Unprecedented exhibit of PH art at SF’s Asian Art Museum
SAN FRANCISCO — An unprecedented survey devoted to historic and modern artworks from the Philippines is now on view until March 11 next year in the Tateuchi Thematic Gallery, Asian Art Museum of San Francisco.
Philippine Art: Collecting Art, Collecting Memories is the result of more than a decade of study and collecting by the museum’s curatorial team — a “labor of love” to expand the institution’s holdings in this oft-overlooked area.
This is the first exhibition ever mounted in the United States of Philippine art spanning from the precolonial period to today.
It explores the Philippines’ diverse artistic practices through 25 rare and compelling works: traditional carving and weaving; Islamic metalwork; Christian art from the colonial period; and modern and contemporary painting and mixed-media.
This rich variety comes together to tell the sometimes unfamiliar story of how the Philippines — an island nation positioned along ancient trade routes between China and India and, later, Europe via the Americas — has for centuries been a center for artistic exchange and innovation.
“The artistic culture of the Philippines has been marked by a history of invasion, resistance, accommodation and adaptation,” explains Natasha Reichle, who as the museum’s associate curator of Southeast Asian art spent years acquiring the artworks organized into this exhibition.
“What has been fascinating is seeing how contemporary artists draw upon aspects of this complex legacy to create new works, works that are celebrated in the Philippines and valued in a global art market that is beginning to appreciate their beauty, originality and sophistication.”
Spread across numerous islands, the tropical Philippines was originally animist.
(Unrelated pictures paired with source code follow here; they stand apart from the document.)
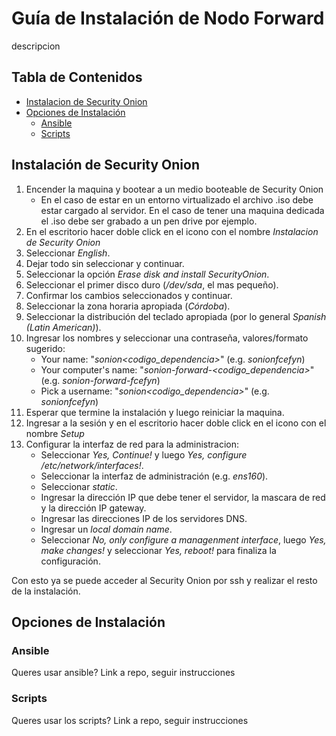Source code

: # Guía de Instalación de Nodo Forward

descripcion

## Tabla de Contenidos
  * [Instalacion de Security Onion](#instalación-de-security-onion)
  * [Opciones de Instalación](#opciones-de-instalación)
    * [Ansible](#ansible)
    * [Scripts](#scripts)

## Instalación de Security Onion

1. Encender la maquina y bootear a un medio booteable de Security Onion
    * En el caso de estar en un entorno virtualizado el archivo .iso debe estar cargado al servidor. En el caso de tener una maquina dedicada el .iso debe ser grabado a un pen drive por ejemplo.
2. En el escritorio hacer doble click en el icono con el nombre *Instalacion de Security Onion*
3. Seleccionar *English*.
4. Dejar todo sin seleccionar y continuar.
5. Seleccionar la opción *Erase disk and install SecurityOnion*.
6. Seleccionar el primer disco duro (*/dev/sda*, el mas pequeño).
7. Confirmar los cambios seleccionados y continuar.
8. Seleccionar la zona horaria apropiada (*Córdoba*).
9. Seleccionar la distribución del teclado apropiada (por lo general *Spanish (Latin American)*).
10. Ingresar los nombres y seleccionar una contraseña, valores/formato sugerido:
    * Your name: "*sonion<codigo_dependencia>*" (e.g. *sonionfcefyn*)
    * Your computer's name: "*sonion-forward-<codigo_dependencia>*" (e.g. *sonion-forward-fcefyn*)
    * Pick a username: "*sonion<codigo_dependencia>*" (e.g. *sonionfcefyn*)
11. Esperar que termine la instalación y luego reiniciar la maquina.
12. Ingresar a la sesión y en el escritorio hacer doble click en el icono con el nombre *Setup*
13. Configurar la interfaz de red para la administracion:
    * Seleccionar *Yes, Continue!* y luego *Yes, configure /etc/network/interfaces!*.
    * Seleccionar la interfaz de administración (e.g. *ens160*).
    * Seleccionar *static*.
    * Ingresar la dirección IP que debe tener el servidor, la mascara de red y la dirección IP gateway.
    * Ingresar las direcciones IP de los servidores DNS.
    * Ingresar un *local domain name*.
    * Seleccionar *No, only configure a managenment interface*, luego *Yes, make changes!* y seleccionar *Yes, reboot!* para finaliza la configuración.

Con esto ya se puede acceder al Security Onion por ssh y realizar el resto de la instalación.

## Opciones de Instalación

### Ansible

Queres usar ansible? Link a repo, seguir instrucciones

### Scripts

Queres usar los scripts? Link a repo, seguir instrucciones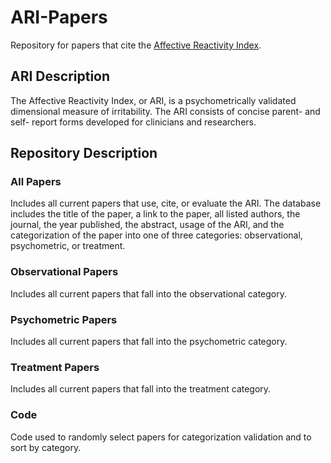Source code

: # ARI-Papers
Repository for papers that cite the [Affective Reactivity Index](https://www.nimh.nih.gov/research/research-conducted-at-nimh/research-areas/clinics-and-labs/edb/mbdu/affective-reactivity-index-ari.shtml).

## ARI Description
The Affective Reactivity Index, or ARI, is a psychometrically validated dimensional measure of irritability. The ARI consists of concise parent- and self- report forms developed for clinicians and researchers.

## Repository Description

### All Papers
Includes all current papers that use, cite, or evaluate the ARI. The database includes the title of the paper, a link to the paper, all listed authors, the journal, the year published, the abstract, usage of the ARI, and the categorization of the paper into one of three categories: observational, psychometric, or treatment.

### Observational Papers
Includes all current papers that fall into the observational category.

### Psychometric Papers
Includes all current papers that fall into the psychometric category.

### Treatment Papers
Includes all current papers that fall into the treatment category.

### Code
Code used to randomly select papers for categorization validation and to sort by category.
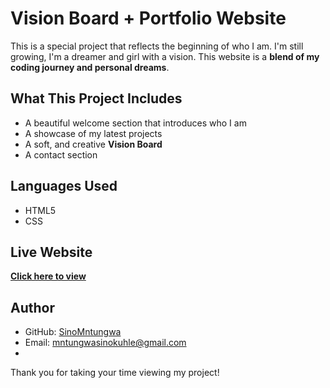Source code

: # Vision Board + Portfolio Website
This is a special project that reflects the beginning of who I am. I'm still growing, I'm a dreamer and girl with a vision. This website is a **blend of my coding journey and personal dreams**.

## What This Project Includes
- A beautiful welcome section that introduces who I am
- A showcase of my latest projects
- A soft, and creative **Vision Board**
- A contact section

## Languages Used
- HTML5
- CSS

## Live Website
[**Click here to view**](https://sinomntungwa.github.io/Vision-Board-Portfolio/)

## Author
- GitHub: [SinoMntungwa](https://github.com/SinoMntungwa)
- Email: mntungwasinokuhle@gmail.com
- 
Thank you for taking your time viewing my project!
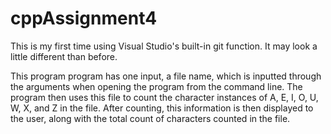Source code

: # cppAssignment4
This is my first time using Visual Studio's built-in git function. It may look a little different than before.

This program program has one input, a file name, which is inputted through the arguments when opening the program from the command line. The program then uses this file to count the character instances of A, E, I, O, U, W, X, and Z in the file. After counting, this information is then displayed to the user, along with the total count of characters counted in the file.
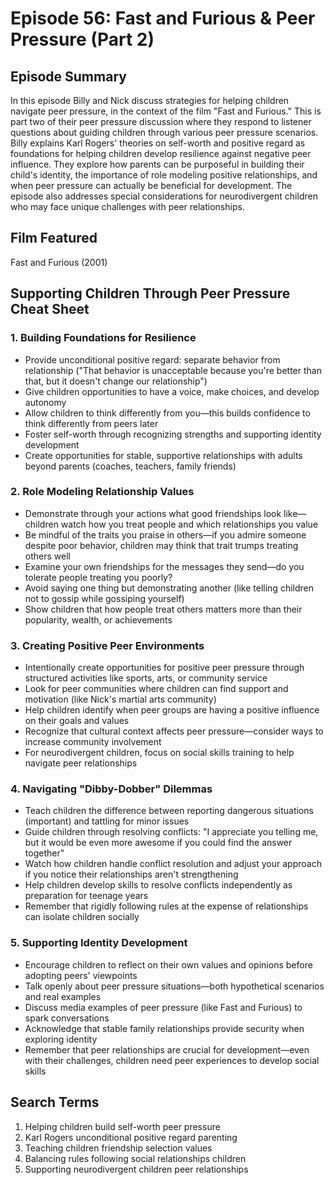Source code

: # Episode 56: Fast and Furious & Peer Pressure (Part 2)

## Episode Summary
In this episode Billy and Nick discuss strategies for helping children navigate peer pressure, in the context of the film "Fast and Furious." This is part two of their peer pressure discussion where they respond to listener questions about guiding children through various peer pressure scenarios. Billy explains Karl Rogers' theories on self-worth and positive regard as foundations for helping children develop resilience against negative peer influence. They explore how parents can be purposeful in building their child's identity, the importance of role modeling positive relationships, and when peer pressure can actually be beneficial for development. The episode also addresses special considerations for neurodivergent children who may face unique challenges with peer relationships.

## Film Featured
Fast and Furious (2001)

## Supporting Children Through Peer Pressure Cheat Sheet

### 1. Building Foundations for Resilience
- Provide unconditional positive regard: separate behavior from relationship ("That behavior is unacceptable because you're better than that, but it doesn't change our relationship")
- Give children opportunities to have a voice, make choices, and develop autonomy
- Allow children to think differently from you—this builds confidence to think differently from peers later
- Foster self-worth through recognizing strengths and supporting identity development
- Create opportunities for stable, supportive relationships with adults beyond parents (coaches, teachers, family friends)

### 2. Role Modeling Relationship Values
- Demonstrate through your actions what good friendships look like—children watch how you treat people and which relationships you value
- Be mindful of the traits you praise in others—if you admire someone despite poor behavior, children may think that trait trumps treating others well
- Examine your own friendships for the messages they send—do you tolerate people treating you poorly?
- Avoid saying one thing but demonstrating another (like telling children not to gossip while gossiping yourself)
- Show children that how people treat others matters more than their popularity, wealth, or achievements

### 3. Creating Positive Peer Environments
- Intentionally create opportunities for positive peer pressure through structured activities like sports, arts, or community service
- Look for peer communities where children can find support and motivation (like Nick's martial arts community)
- Help children identify when peer groups are having a positive influence on their goals and values
- Recognize that cultural context affects peer pressure—consider ways to increase community involvement
- For neurodivergent children, focus on social skills training to help navigate peer relationships

### 4. Navigating "Dibby-Dobber" Dilemmas
- Teach children the difference between reporting dangerous situations (important) and tattling for minor issues
- Guide children through resolving conflicts: "I appreciate you telling me, but it would be even more awesome if you could find the answer together"
- Watch how children handle conflict resolution and adjust your approach if you notice their relationships aren't strengthening
- Help children develop skills to resolve conflicts independently as preparation for teenage years
- Remember that rigidly following rules at the expense of relationships can isolate children socially

### 5. Supporting Identity Development
- Encourage children to reflect on their own values and opinions before adopting peers' viewpoints
- Talk openly about peer pressure situations—both hypothetical scenarios and real examples
- Discuss media examples of peer pressure (like Fast and Furious) to spark conversations
- Acknowledge that stable family relationships provide security when exploring identity
- Remember that peer relationships are crucial for development—even with their challenges, children need peer experiences to develop social skills

## Search Terms
1. Helping children build self-worth peer pressure
2. Karl Rogers unconditional positive regard parenting
3. Teaching children friendship selection values
4. Balancing rules following social relationships children
5. Supporting neurodivergent children peer relationships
With the influx of Muslim traders, many peoples, especially in the south, converted to Islam by the 1400s.
Now largely Catholic — the result of hundreds of years of rule by Spain — the nation spent the early-20th century under American colonial government followed by Japanese occupation during World War II; the Philippines only gained independence in 1946.
This long relationship with the United States precipitated successive waves of immigration, with Filipinos now the second largest ethnic Asian community in the country.
“Ironically, the Philippines’ colonial history and Christian artistic legacy placed much of its art outside familiar ‘Asian art’ storylines of Hinduism or Buddhism, which may have led to its exclusion from our museum’s original founding collection,” explains Reichle.
“Luckily for our visitors, this is a story that wants to be told. We have pieces in this exhibition acquired by donation, given directly from artists and collectors, even from the families of former missionaries and on-the-ground field researchers. The backstory of how we acquired every artwork mirrors the fascinating history of the Philippines.”
Philippine Art: Collecting Art, Collecting Memories is divided into three sections:
• The first section focuses on works with roots in precolonial culture, including textiles, jewelry, sculpture and vessels serving ceremonial or practical purposes. Highlights include handmade and embroidered garments from female master-weavers as well as belts and ornaments fashioned from a mix of trade goods and indigenous materials.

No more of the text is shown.